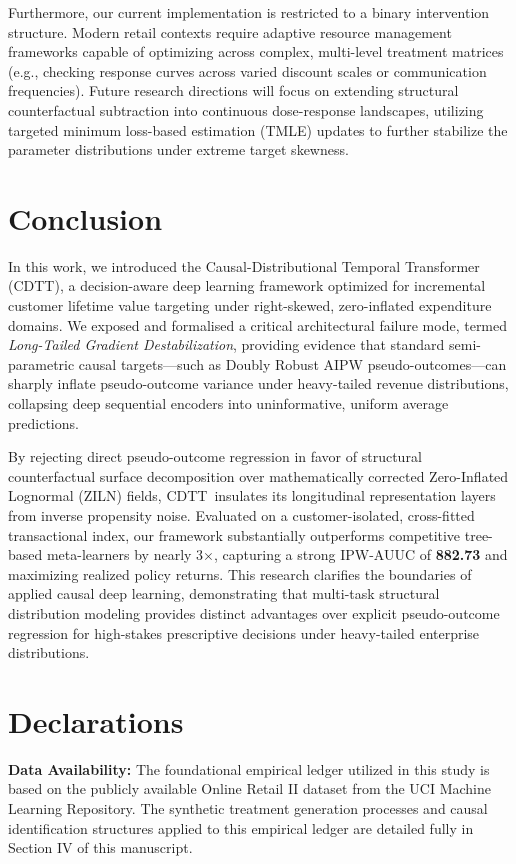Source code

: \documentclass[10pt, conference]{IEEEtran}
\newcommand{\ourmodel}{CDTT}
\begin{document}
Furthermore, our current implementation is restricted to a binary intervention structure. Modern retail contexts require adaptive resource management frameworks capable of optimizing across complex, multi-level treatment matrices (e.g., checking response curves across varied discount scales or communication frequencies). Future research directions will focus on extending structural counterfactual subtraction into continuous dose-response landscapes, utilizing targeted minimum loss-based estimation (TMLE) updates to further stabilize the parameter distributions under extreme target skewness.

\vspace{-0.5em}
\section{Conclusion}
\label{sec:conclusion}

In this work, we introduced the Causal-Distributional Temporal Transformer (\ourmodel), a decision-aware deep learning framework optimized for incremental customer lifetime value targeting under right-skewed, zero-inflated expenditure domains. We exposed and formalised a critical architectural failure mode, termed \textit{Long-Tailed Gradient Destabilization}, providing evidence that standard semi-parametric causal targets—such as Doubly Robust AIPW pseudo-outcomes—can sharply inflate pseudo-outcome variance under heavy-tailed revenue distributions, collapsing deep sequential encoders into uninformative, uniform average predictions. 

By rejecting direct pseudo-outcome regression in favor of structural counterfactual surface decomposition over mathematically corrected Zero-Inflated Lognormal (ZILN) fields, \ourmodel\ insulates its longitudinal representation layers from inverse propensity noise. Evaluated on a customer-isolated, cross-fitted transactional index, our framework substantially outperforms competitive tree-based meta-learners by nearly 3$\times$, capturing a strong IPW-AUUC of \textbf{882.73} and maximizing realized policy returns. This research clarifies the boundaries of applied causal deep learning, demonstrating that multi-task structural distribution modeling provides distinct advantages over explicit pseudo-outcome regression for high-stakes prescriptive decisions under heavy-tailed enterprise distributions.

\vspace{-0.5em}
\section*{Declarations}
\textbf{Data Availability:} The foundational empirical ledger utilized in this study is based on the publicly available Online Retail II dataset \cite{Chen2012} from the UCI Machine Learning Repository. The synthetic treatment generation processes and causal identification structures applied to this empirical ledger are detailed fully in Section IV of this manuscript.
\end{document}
--
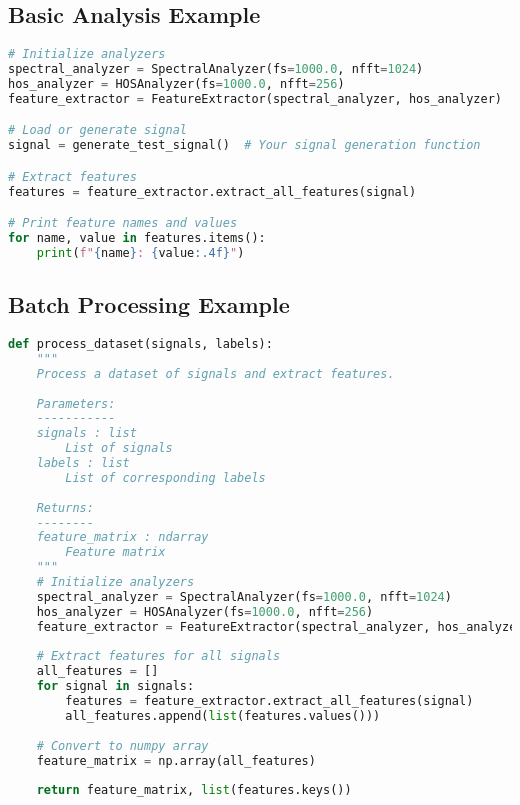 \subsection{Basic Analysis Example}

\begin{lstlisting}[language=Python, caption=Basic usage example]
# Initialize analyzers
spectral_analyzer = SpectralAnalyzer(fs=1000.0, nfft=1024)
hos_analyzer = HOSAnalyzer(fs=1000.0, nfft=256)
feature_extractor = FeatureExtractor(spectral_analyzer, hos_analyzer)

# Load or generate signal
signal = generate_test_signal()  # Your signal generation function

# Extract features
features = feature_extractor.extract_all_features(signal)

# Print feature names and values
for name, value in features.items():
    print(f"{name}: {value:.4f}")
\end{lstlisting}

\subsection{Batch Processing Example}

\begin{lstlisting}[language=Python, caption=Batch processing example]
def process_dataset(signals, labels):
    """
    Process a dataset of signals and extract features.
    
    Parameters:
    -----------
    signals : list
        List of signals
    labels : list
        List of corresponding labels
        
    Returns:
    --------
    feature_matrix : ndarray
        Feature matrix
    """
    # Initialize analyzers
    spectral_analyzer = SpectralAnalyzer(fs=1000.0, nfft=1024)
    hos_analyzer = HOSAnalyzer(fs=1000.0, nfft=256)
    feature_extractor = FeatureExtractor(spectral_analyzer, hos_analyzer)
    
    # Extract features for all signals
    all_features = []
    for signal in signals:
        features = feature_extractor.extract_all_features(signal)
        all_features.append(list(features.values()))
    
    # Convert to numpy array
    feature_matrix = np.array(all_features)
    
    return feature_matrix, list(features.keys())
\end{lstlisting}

** THE PROBLEM **
Each line above that falls between the line with "Source code" and the line with "In this work, we" should be printed exactly, together with those two lines, but the pictures should not.

** OUTPUT BELOW **
Source code

: \documentclass[10pt, conference]{IEEEtran}
\newcommand{\ourmodel}{CDTT}
\begin{document}
Furthermore, our current implementation is restricted to a binary intervention structure. Modern retail contexts require adaptive resource management frameworks capable of optimizing across complex, multi-level treatment matrices (e.g., checking response curves across varied discount scales or communication frequencies). Future research directions will focus on extending structural counterfactual subtraction into continuous dose-response landscapes, utilizing targeted minimum loss-based estimation (TMLE) updates to further stabilize the parameter distributions under extreme target skewness.

\vspace{-0.5em}
\section{Conclusion}
\label{sec:conclusion}

In this work, we introduced the Causal-Distributional Temporal Transformer (\ourmodel), a decision-aware deep learning framework optimized for incremental customer lifetime value targeting under right-skewed, zero-inflated expenditure domains. We exposed and formalised a critical architectural failure mode, termed \textit{Long-Tailed Gradient Destabilization}, providing evidence that standard semi-parametric causal targets—such as Doubly Robust AIPW pseudo-outcomes—can sharply inflate pseudo-outcome variance under heavy-tailed revenue distributions, collapsing deep sequential encoders into uninformative, uniform average predictions. 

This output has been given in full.